A Comparison of Albumin and Saline for Fluid Resuscitation in the Intensive Care Unit.

The SAFE Study Investigators. N Engl J Med 2004; 350: 2247-56.

Reviewer: Michael H. Wall, MD
University of Texas Southwestern Medical Center at Dallas
Dallas, TX

Abstract Excerpt: This multi-centered, randomized, double-blinded trial evaluated 28-day mortality of a heterogenous population of ICU patients resuscitated with 4% albumin versus normal saline.

Patients admitted to 16 closed ICU's in Australia and New Zealand between November 2001 and June 2003 who needed fluid resuscitation to maintain or increase intravascular volume were eligible for inclusion in this study. (Patients following cardiac surgery, liver transplantation or burns were excluded). Six thousand, nine hundred, ninety-seven patients were randomized (according to institution and presence or absence of trauma) then received specially manufactured "masked" 500 cc bottles and infusion sets. The amount and rate of administration was determined by each clinician. Maintenance fluids, replacement fluids, nutrition, blood products, monitoring (CVP vs. PAC) and all other aspects of patient care were not controlled. The primary outcome variable was 28-day mortality. There were many secondary outcome variables including: new organ failures, duration of ventilation, etc. There were no differences in baseline characteristics between groups except the CVP was higher in the albumin group (9.0 ± 4.7 mmHg vs. 8.6 ± 4.6 mmHg). About 44% of the patients in both groups were admitted to the ICU from the emergency room or hospital floor and 42% from the operating room. Patients in the albumin group received less fluid on day one and two (1183 ± 973 cc vs 1565 ± 1536 and 602 ± 892 cc vs 954 ± 11484 respectively). The albumin group had higher serum albumin levels on day 1-4 and received more blood (about ¬ unit over days 1-4) than the saline group. On days 1-4 there was no difference in MAP between groups but the CVP was higher (by about 1 mmHg) in the albumin group. HR was lower only on day one in the albumin group (88 ± 20 bpm vs. 90 ± 21 bpm).

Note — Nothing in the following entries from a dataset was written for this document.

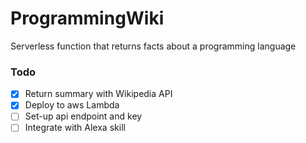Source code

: # ProgrammingWiki
Serverless function that returns facts about a programming language
### Todo
- [x] Return summary with Wikipedia API
- [x] Deploy to aws Lambda
- [ ] Set-up api endpoint and key
- [ ] Integrate with Alexa skill
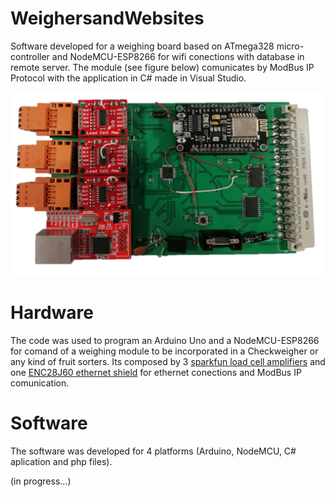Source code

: # WeighersandWebsites
Software developed for a weighing board based on ATmega328 micro-controller and NodeMCU-ESP8266 for wifi conections with database in remote server. 
The module (see figure below) comunicates by ModBus IP Protocol with the application in C# made in Visual Studio. 

![SparkfunHX711](placa_montada.png)

# Hardware
The code was used to program an Arduino Uno and a NodeMCU-ESP8266 for comand of a weighing module to be incorporated in a Checkweigher or any kind of fruit sorters.
Its composed by 3 [sparkfun load cell amplifiers](https://www.sparkfun.com/products/13879) and one [ENC28J60  ethernet shield](https://www.banggood.com/Mini-W5100-Ethernet-Network-Module-Board-For-Arduino-p-982664.html?rmmds=buy&cur_warehouse=CN) for ethernet conections and ModBus IP comunication.






# Software
The software was developed for 4 platforms (Arduino, NodeMCU, C# aplication and php files).


(in progress...)
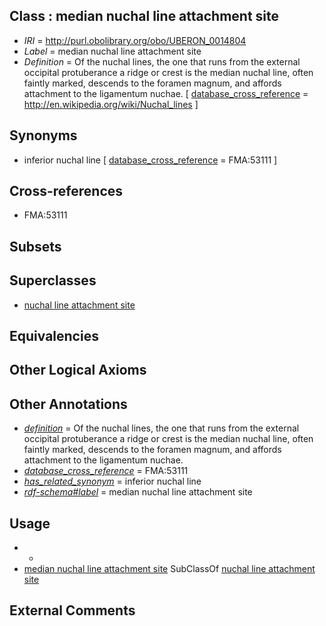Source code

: 
## Class : median nuchal line attachment site

 * *IRI* = http://purl.obolibrary.org/obo/UBERON_0014804
 * *Label* = median nuchal line attachment site
 * *Definition* = Of the nuchal lines, the one that runs from the external occipital protuberance a ridge or crest is the median nuchal line, often faintly marked, descends to the foramen magnum, and affords attachment to the ligamentum nuchae. [ [database_cross_reference](../../ef/oboInOwl#hasDbXref.md) = http://en.wikipedia.org/wiki/Nuchal_lines ]

## Synonyms

 * inferior nuchal line [ [database_cross_reference](../../ef/oboInOwl#hasDbXref.md) = FMA:53111 ]

## Cross-references

 * FMA:53111

## Subsets


## Superclasses

 * [nuchal line attachment site](../../UBERON/01/UBERON_0014801.md)

## Equivalencies


## Other Logical Axioms


## Other Annotations

 * *[definition](../../IAO/15/IAO_0000115.md)* = Of the nuchal lines, the one that runs from the external occipital protuberance a ridge or crest is the median nuchal line, often faintly marked, descends to the foramen magnum, and affords attachment to the ligamentum nuchae.
 * *[database_cross_reference](../../ef/oboInOwl#hasDbXref.md)* = FMA:53111
 * *[has_related_synonym](../../ym/oboInOwl#hasRelatedSynonym.md)* = inferior nuchal line
 * *[rdf-schema#label](../../el/rdf-schema#label.md)* = median nuchal line attachment site

## Usage

 * -
 * [median nuchal line attachment site](../../UBERON/04/UBERON_0014804.md) SubClassOf [nuchal line attachment site](../../UBERON/01/UBERON_0014801.md)

## External Comments

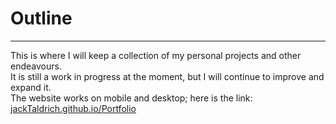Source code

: <h1>Outline</h1>
<hr>
<p>
    This is where I will keep a collection of my personal projects and other endeavours.<br>
    It is still a work in progress at the moment, but I will continue to improve and expand it.<br>
    The website works on mobile and desktop; here is the link: <a href="jackTaldrich.github.io/Portfolio">jackTaldrich.github.io/Portfolio</a>
</p>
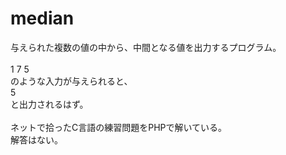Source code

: # median

与えられた複数の値の中から、中間となる値を出力するプログラム。<br>
<br>
1 7 5<br>
のような入力が与えられると、<br>
5<br>
と出力されるはず。<br>
<br>
ネットで拾ったC言語の練習問題をPHPで解いている。<br>
解答はない。<br>
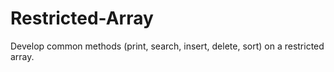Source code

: # Restricted-Array
Develop common methods (print, search, insert, delete, sort) on a restricted array.
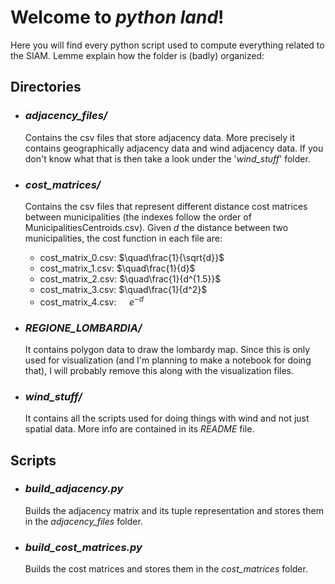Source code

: # Welcome to *python land*!

Here you will find every python script used to compute everything related to the SIAM. Lemme explain how the folder is (badly) organized:

## Directories

- ### _adjacency_files/_
   Contains the csv files that store adjacency data. More precisely it contains geographically adjacency data and wind adjacency data. If you don't know what that is then take a look under the '_wind_stuff_' folder.
- ### _cost_matrices/_
    Contains the csv files that represent different distance cost matrices between municipalities (the indexes follow the order of MunicipalitiesCentroids.csv). Given $d$ the distance between two municipalities, the cost function in each file are:

  - cost_matrix_0.csv: $\quad\frac{1}{\sqrt{d}}$
  - cost_matrix_1.csv: $\quad\frac{1}{d}$
  - cost_matrix_2.csv: $\quad\frac{1}{d^{1.5}}$
  - cost_matrix_3.csv: $\quad\frac{1}{d^2}$
  - cost_matrix_4.csv: $\quad e^{-d}$
- ### _REGIONE_LOMBARDIA/_
    It contains polygon data to draw the lombardy map. Since this is only used for visualization (and I'm planning to make a notebook for doing that), I will probably remove this along with the visualization files.
- ### _wind_stuff/_
    It contains all the scripts used for doing things with wind and not just spatial data. More info are contained in its _README_ file.

## Scripts

- ### _build_adjacency.py_
    Builds the adjacency matrix and its tuple representation and stores them in the _adjacency_files_ folder.

- ### _build_cost_matrices.py_
    Builds the cost matrices and stores them in the _cost_matrices_ folder.

<!-- - ### _check_cost_matrices.py_
    Plots the different distance cost matrices to check that they make sense. More precisely, it displays every municipality as a dot colored differently depending on its distance from Crema. Will probably be substituted by a notebook.

- ### _generate_adjacency_graph.py_
    Plots an adjacency graph between municipalities using the data generated by the _build_adjacency.py_ script and overlays it on top of Lombardy. It's used to check that everything is correct.
    Will probably be substituted by a notebook. -->

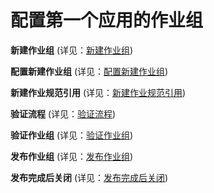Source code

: # 配置第一个应用的作业组

**新建作业组** (详见：[新建作业组](创建、计划、执行和查看第一个应用/配置第一个应用的作业组/新建作业组.md))

**配置新建作业组** (详见：[配置新建作业组](创建、计划、执行和查看第一个应用/配置第一个应用的作业组/配置新建作业组.md))

**新建作业规范引用** (详见：[新建作业规范引用](创建、计划、执行和查看第一个应用/配置第一个应用的作业组/新建作业规范引用.md))

**验证流程** (详见：[验证流程](创建、计划、执行和查看第一个应用/配置第一个应用的作业组/验证流程.md))

**验证作业组** (详见：[验证作业组](创建、计划、执行和查看第一个应用/配置第一个应用的作业组/验证作业组.md))

**发布作业组** (详见：[发布作业组](创建、计划、执行和查看第一个应用/配置第一个应用的作业组/发布作业组.md))

**发布完成后关闭** (详见：[发布完成后关闭](创建、计划、执行和查看第一个应用/配置第一个应用的作业组/发布完成后关闭.md))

There were no significant differences in 28-day mortality, mechanical ventilation, ICU or hospital stay, new single or multiple organ failures between groups. Subgroup analysis showed a trend toward improved outcome in trauma patients who were resuscitated with saline, and patients with sepsis who were resuscitated with albumin. However, the authors commented that further large prospective studies of these subgroups need to be done. The authors concluded "albumin and saline should be considered clinically equivalent treatments..." and the choices of resuscitation fluid include clinician preferences, safety and cost.

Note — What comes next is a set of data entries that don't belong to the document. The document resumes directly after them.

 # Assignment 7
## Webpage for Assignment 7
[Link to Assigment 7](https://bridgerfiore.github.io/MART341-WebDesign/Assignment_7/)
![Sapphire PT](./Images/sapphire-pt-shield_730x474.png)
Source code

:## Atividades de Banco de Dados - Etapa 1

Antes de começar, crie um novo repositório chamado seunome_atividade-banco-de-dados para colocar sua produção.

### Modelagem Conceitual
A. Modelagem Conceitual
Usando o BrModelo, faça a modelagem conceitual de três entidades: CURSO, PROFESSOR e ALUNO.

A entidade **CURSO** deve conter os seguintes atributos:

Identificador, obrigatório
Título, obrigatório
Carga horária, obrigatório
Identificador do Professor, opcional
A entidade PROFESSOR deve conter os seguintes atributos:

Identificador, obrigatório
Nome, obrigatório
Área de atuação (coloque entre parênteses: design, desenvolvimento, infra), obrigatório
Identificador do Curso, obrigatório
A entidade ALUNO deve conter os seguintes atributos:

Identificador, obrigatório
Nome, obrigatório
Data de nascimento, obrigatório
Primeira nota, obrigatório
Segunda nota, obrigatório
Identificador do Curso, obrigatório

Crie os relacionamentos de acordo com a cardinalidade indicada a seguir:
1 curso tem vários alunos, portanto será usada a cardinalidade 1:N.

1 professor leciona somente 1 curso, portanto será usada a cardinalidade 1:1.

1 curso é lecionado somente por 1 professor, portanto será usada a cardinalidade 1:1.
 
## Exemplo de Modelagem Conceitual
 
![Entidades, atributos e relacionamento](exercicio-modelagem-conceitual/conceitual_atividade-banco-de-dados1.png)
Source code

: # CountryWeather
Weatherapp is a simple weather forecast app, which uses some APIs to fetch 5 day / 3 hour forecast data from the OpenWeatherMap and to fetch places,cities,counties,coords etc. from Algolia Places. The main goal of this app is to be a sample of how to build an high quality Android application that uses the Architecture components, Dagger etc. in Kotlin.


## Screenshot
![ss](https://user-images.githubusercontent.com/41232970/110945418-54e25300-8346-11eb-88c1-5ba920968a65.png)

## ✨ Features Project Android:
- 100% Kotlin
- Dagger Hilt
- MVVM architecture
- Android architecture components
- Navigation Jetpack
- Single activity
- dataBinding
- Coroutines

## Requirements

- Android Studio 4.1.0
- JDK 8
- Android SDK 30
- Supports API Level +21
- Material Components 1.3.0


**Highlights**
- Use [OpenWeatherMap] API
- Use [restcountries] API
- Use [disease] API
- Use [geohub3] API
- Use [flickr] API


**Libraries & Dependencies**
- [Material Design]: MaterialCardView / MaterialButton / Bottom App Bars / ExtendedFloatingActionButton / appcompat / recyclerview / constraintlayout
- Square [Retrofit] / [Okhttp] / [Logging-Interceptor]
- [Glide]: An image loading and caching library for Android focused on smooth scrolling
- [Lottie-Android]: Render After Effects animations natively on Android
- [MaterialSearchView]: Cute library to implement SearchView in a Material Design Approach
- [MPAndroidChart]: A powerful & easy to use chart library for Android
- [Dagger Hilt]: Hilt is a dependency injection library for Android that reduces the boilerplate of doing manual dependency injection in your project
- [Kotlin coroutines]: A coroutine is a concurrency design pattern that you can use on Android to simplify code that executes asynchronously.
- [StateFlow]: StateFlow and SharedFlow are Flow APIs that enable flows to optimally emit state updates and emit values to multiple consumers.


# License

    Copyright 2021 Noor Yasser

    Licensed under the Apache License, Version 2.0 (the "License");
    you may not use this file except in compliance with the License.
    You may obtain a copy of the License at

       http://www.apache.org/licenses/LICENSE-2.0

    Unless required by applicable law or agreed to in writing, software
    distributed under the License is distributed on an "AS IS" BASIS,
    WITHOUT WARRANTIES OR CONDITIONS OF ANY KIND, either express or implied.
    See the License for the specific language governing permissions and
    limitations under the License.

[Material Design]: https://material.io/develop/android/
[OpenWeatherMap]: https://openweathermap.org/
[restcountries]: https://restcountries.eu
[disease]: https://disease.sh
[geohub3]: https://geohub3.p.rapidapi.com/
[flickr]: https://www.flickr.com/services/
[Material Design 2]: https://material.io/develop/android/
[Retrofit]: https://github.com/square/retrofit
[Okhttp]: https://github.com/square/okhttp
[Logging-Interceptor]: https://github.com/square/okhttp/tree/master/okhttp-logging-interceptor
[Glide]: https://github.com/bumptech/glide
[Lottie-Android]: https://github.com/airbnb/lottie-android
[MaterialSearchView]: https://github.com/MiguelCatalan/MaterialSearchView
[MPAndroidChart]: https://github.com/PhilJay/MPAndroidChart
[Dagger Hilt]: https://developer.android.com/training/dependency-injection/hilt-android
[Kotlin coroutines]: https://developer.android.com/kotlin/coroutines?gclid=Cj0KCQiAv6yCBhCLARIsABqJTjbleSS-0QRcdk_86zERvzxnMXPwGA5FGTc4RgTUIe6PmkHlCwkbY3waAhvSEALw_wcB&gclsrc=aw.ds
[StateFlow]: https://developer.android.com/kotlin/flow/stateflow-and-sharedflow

Comments: The crystalloid vs colloid debate surrounding fluid resuscitation rages on. Two published meta-analyses came to different conclusions regarding albumin or fluid resuscitation in the ICU - one showed a 6% increase in the risk of death in ICU patients given albumin, the other showed no significant difference in death rate. However, both meta-analyses were limited by small inadequately powered studies. This important trial was the first specifically designed and adequately powered to prospectively evaluate mortality in ICU patients, and overall they found no difference in 28-day mortality. The trends toward improved outcomes in subgroups with trauma (particularly trauma without head injury) resuscitated with saline and sepsis resuscitated with albumin will have to be prospectively evaluated. A similar trial needs to be done in patients undergoing elective cardiac surgery. Until these additional trials are done the debate will continue!